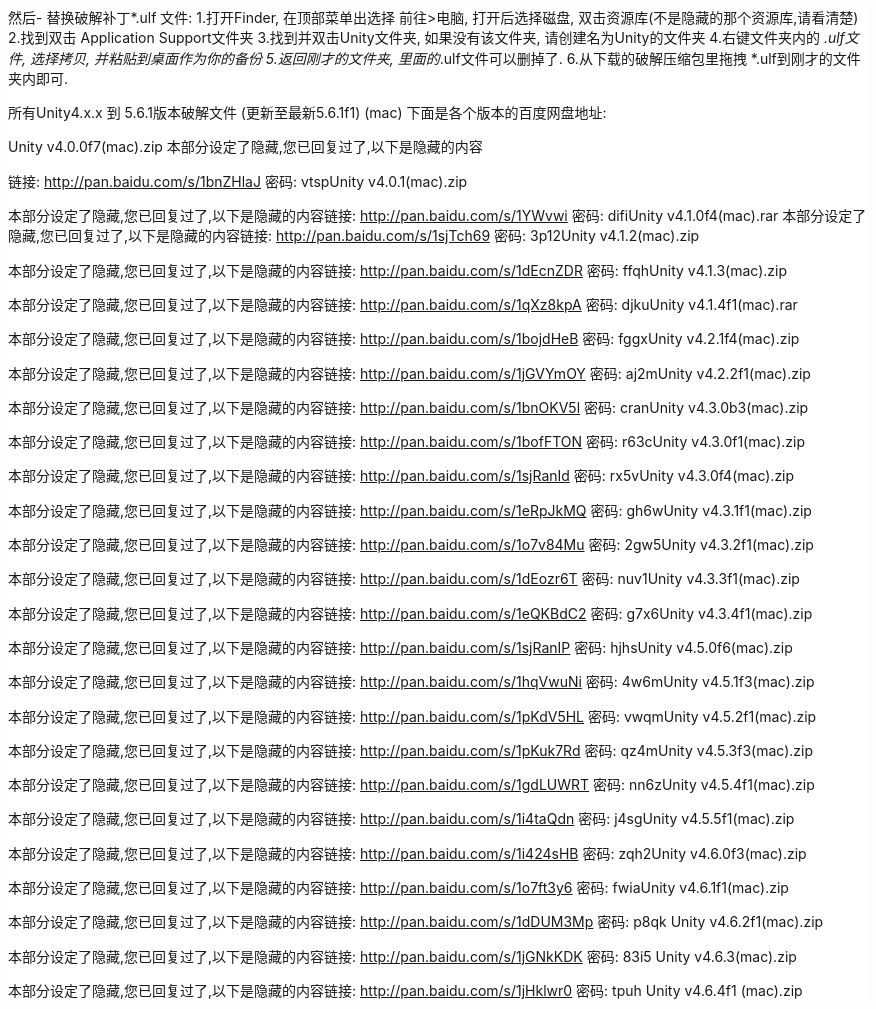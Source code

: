 然后- 替换破解补丁*.ulf 文件: 
1.打开Finder, 在顶部菜单出选择 前往>电脑, 打开后选择磁盘, 双击资源库(不是隐藏的那个资源库,请看清楚)
2.找到双击 Application Support文件夹
3.找到并双击Unity文件夹, 如果没有该文件夹, 请创建名为Unity的文件夹
4.右键文件夹内的 *.ulf文件, 选择拷贝, 并粘贴到桌面作为你的备份
5.返回刚才的文件夹, 里面的*.ulf文件可以删掉了.
6.从下载的破解压缩包里拖拽 *.ulf到刚才的文件夹内即可.

所有Unity4.x.x 到 5.6.1版本破解文件 (更新至最新5.6.1f1) (mac) 下面是各个版本的百度网盘地址:

Unity v4.0.0f7(mac).zip
本部分设定了隐藏,您已回复过了,以下是隐藏的内容

链接: http://pan.baidu.com/s/1bnZHlaJ 密码: vtspUnity v4.0.1(mac).zip

本部分设定了隐藏,您已回复过了,以下是隐藏的内容链接: http://pan.baidu.com/s/1YWvwi 密码: difiUnity v4.1.0f4(mac).rar
本部分设定了隐藏,您已回复过了,以下是隐藏的内容链接: http://pan.baidu.com/s/1sjTch69 密码: 3p12Unity v4.1.2(mac).zip

本部分设定了隐藏,您已回复过了,以下是隐藏的内容链接: http://pan.baidu.com/s/1dEcnZDR 密码: ffqhUnity v4.1.3(mac).zip

本部分设定了隐藏,您已回复过了,以下是隐藏的内容链接: http://pan.baidu.com/s/1qXz8kpA 密码: djkuUnity v4.1.4f1(mac).rar

本部分设定了隐藏,您已回复过了,以下是隐藏的内容链接: http://pan.baidu.com/s/1bojdHeB 密码: fggxUnity v4.2.1f4(mac).zip

本部分设定了隐藏,您已回复过了,以下是隐藏的内容链接: http://pan.baidu.com/s/1jGVYmOY 密码: aj2mUnity v4.2.2f1(mac).zip

本部分设定了隐藏,您已回复过了,以下是隐藏的内容链接: http://pan.baidu.com/s/1bnOKV5l 密码: cranUnity v4.3.0b3(mac).zip

本部分设定了隐藏,您已回复过了,以下是隐藏的内容链接: http://pan.baidu.com/s/1bofFTON 密码: r63cUnity v4.3.0f1(mac).zip

本部分设定了隐藏,您已回复过了,以下是隐藏的内容链接: http://pan.baidu.com/s/1sjRanId 密码: rx5vUnity v4.3.0f4(mac).zip

本部分设定了隐藏,您已回复过了,以下是隐藏的内容链接: http://pan.baidu.com/s/1eRpJkMQ 密码: gh6wUnity v4.3.1f1(mac).zip

本部分设定了隐藏,您已回复过了,以下是隐藏的内容链接: http://pan.baidu.com/s/1o7v84Mu 密码: 2gw5Unity v4.3.2f1(mac).zip

本部分设定了隐藏,您已回复过了,以下是隐藏的内容链接: http://pan.baidu.com/s/1dEozr6T 密码: nuv1Unity v4.3.3f1(mac).zip

本部分设定了隐藏,您已回复过了,以下是隐藏的内容链接: http://pan.baidu.com/s/1eQKBdC2 密码: g7x6Unity v4.3.4f1(mac).zip

本部分设定了隐藏,您已回复过了,以下是隐藏的内容链接: http://pan.baidu.com/s/1sjRanIP 密码: hjhsUnity v4.5.0f6(mac).zip

本部分设定了隐藏,您已回复过了,以下是隐藏的内容链接: http://pan.baidu.com/s/1hqVwuNi 密码: 4w6mUnity v4.5.1f3(mac).zip

本部分设定了隐藏,您已回复过了,以下是隐藏的内容链接: http://pan.baidu.com/s/1pKdV5HL 密码: vwqmUnity v4.5.2f1(mac).zip

本部分设定了隐藏,您已回复过了,以下是隐藏的内容链接: http://pan.baidu.com/s/1pKuk7Rd 密码: qz4mUnity v4.5.3f3(mac).zip

本部分设定了隐藏,您已回复过了,以下是隐藏的内容链接: http://pan.baidu.com/s/1gdLUWRT 密码: nn6zUnity v4.5.4f1(mac).zip

本部分设定了隐藏,您已回复过了,以下是隐藏的内容链接: http://pan.baidu.com/s/1i4taQdn 密码: j4sgUnity v4.5.5f1(mac).zip

本部分设定了隐藏,您已回复过了,以下是隐藏的内容链接: http://pan.baidu.com/s/1i424sHB 密码: zqh2Unity v4.6.0f3(mac).zip

本部分设定了隐藏,您已回复过了,以下是隐藏的内容链接: http://pan.baidu.com/s/1o7ft3y6 密码: fwiaUnity v4.6.1f1(mac).zip

本部分设定了隐藏,您已回复过了,以下是隐藏的内容链接: http://pan.baidu.com/s/1dDUM3Mp 密码: p8qk
Unity v4.6.2f1(mac).zip

本部分设定了隐藏,您已回复过了,以下是隐藏的内容链接: http://pan.baidu.com/s/1jGNkKDK 密码: 83i5
Unity v4.6.3(mac).zip

本部分设定了隐藏,您已回复过了,以下是隐藏的内容链接: http://pan.baidu.com/s/1jHklwr0 密码: tpuh
Unity v4.6.4f1 (mac).zip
##############################
--- Assignment ---
Go back to the listing above. Copy word for word the lines from the one with "密码: djkuUnity v4.1.4f1(mac).rar" through the one with "http://pan.baidu.com/s/1jGNkKDK 密码: 83i5", and nothing more.

--- Written answer ---
本部分设定了隐藏,您已回复过了,以下是隐藏的内容链接: http://pan.baidu.com/s/1qXz8kpA 密码: djkuUnity v4.1.4f1(mac).rar

本部分设定了隐藏,您已回复过了,以下是隐藏的内容链接: http://pan.baidu.com/s/1bojdHeB 密码: fggxUnity v4.2.1f4(mac).zip

本部分设定了隐藏,您已回复过了,以下是隐藏的内容链接: http://pan.baidu.com/s/1jGVYmOY 密码: aj2mUnity v4.2.2f1(mac).zip

本部分设定了隐藏,您已回复过了,以下是隐藏的内容链接: http://pan.baidu.com/s/1bnOKV5l 密码: cranUnity v4.3.0b3(mac).zip

本部分设定了隐藏,您已回复过了,以下是隐藏的内容链接: http://pan.baidu.com/s/1bofFTON 密码: r63cUnity v4.3.0f1(mac).zip

本部分设定了隐藏,您已回复过了,以下是隐藏的内容链接: http://pan.baidu.com/s/1sjRanId 密码: rx5vUnity v4.3.0f4(mac).zip

本部分设定了隐藏,您已回复过了,以下是隐藏的内容链接: http://pan.baidu.com/s/1eRpJkMQ 密码: gh6wUnity v4.3.1f1(mac).zip

本部分设定了隐藏,您已回复过了,以下是隐藏的内容链接: http://pan.baidu.com/s/1o7v84Mu 密码: 2gw5Unity v4.3.2f1(mac).zip

本部分设定了隐藏,您已回复过了,以下是隐藏的内容链接: http://pan.baidu.com/s/1dEozr6T 密码: nuv1Unity v4.3.3f1(mac).zip

本部分设定了隐藏,您已回复过了,以下是隐藏的内容链接: http://pan.baidu.com/s/1eQKBdC2 密码: g7x6Unity v4.3.4f1(mac).zip

本部分设定了隐藏,您已回复过了,以下是隐藏的内容链接: http://pan.baidu.com/s/1sjRanIP 密码: hjhsUnity v4.5.0f6(mac).zip

本部分设定了隐藏,您已回复过了,以下是隐藏的内容链接: http://pan.baidu.com/s/1hqVwuNi 密码: 4w6mUnity v4.5.1f3(mac).zip

本部分设定了隐藏,您已回复过了,以下是隐藏的内容链接: http://pan.baidu.com/s/1pKdV5HL 密码: vwqmUnity v4.5.2f1(mac).zip

本部分设定了隐藏,您已回复过了,以下是隐藏的内容链接: http://pan.baidu.com/s/1pKuk7Rd 密码: qz4mUnity v4.5.3f3(mac).zip

本部分设定了隐藏,您已回复过了,以下是隐藏的内容链接: http://pan.baidu.com/s/1gdLUWRT 密码: nn6zUnity v4.5.4f1(mac).zip

本部分设定了隐藏,您已回复过了,以下是隐藏的内容链接: http://pan.baidu.com/s/1i4taQdn 密码: j4sgUnity v4.5.5f1(mac).zip

本部分设定了隐藏,您已回复过了,以下是隐藏的内容链接: http://pan.baidu.com/s/1i424sHB 密码: zqh2Unity v4.6.0f3(mac).zip

本部分设定了隐藏,您已回复过了,以下是隐藏的内容链接: http://pan.baidu.com/s/1o7ft3y6 密码: fwiaUnity v4.6.1f1(mac).zip

本部分设定了隐藏,您已回复过了,以下是隐藏的内容链接: http://pan.baidu.com/s/1dDUM3Mp 密码: p8qk
Unity v4.6.2f1(mac).zip

本部分设定了隐藏,您已回复过了,以下是隐藏的内容链接: http://pan.baidu.com/s/1jGNkKDK 密码: 83i5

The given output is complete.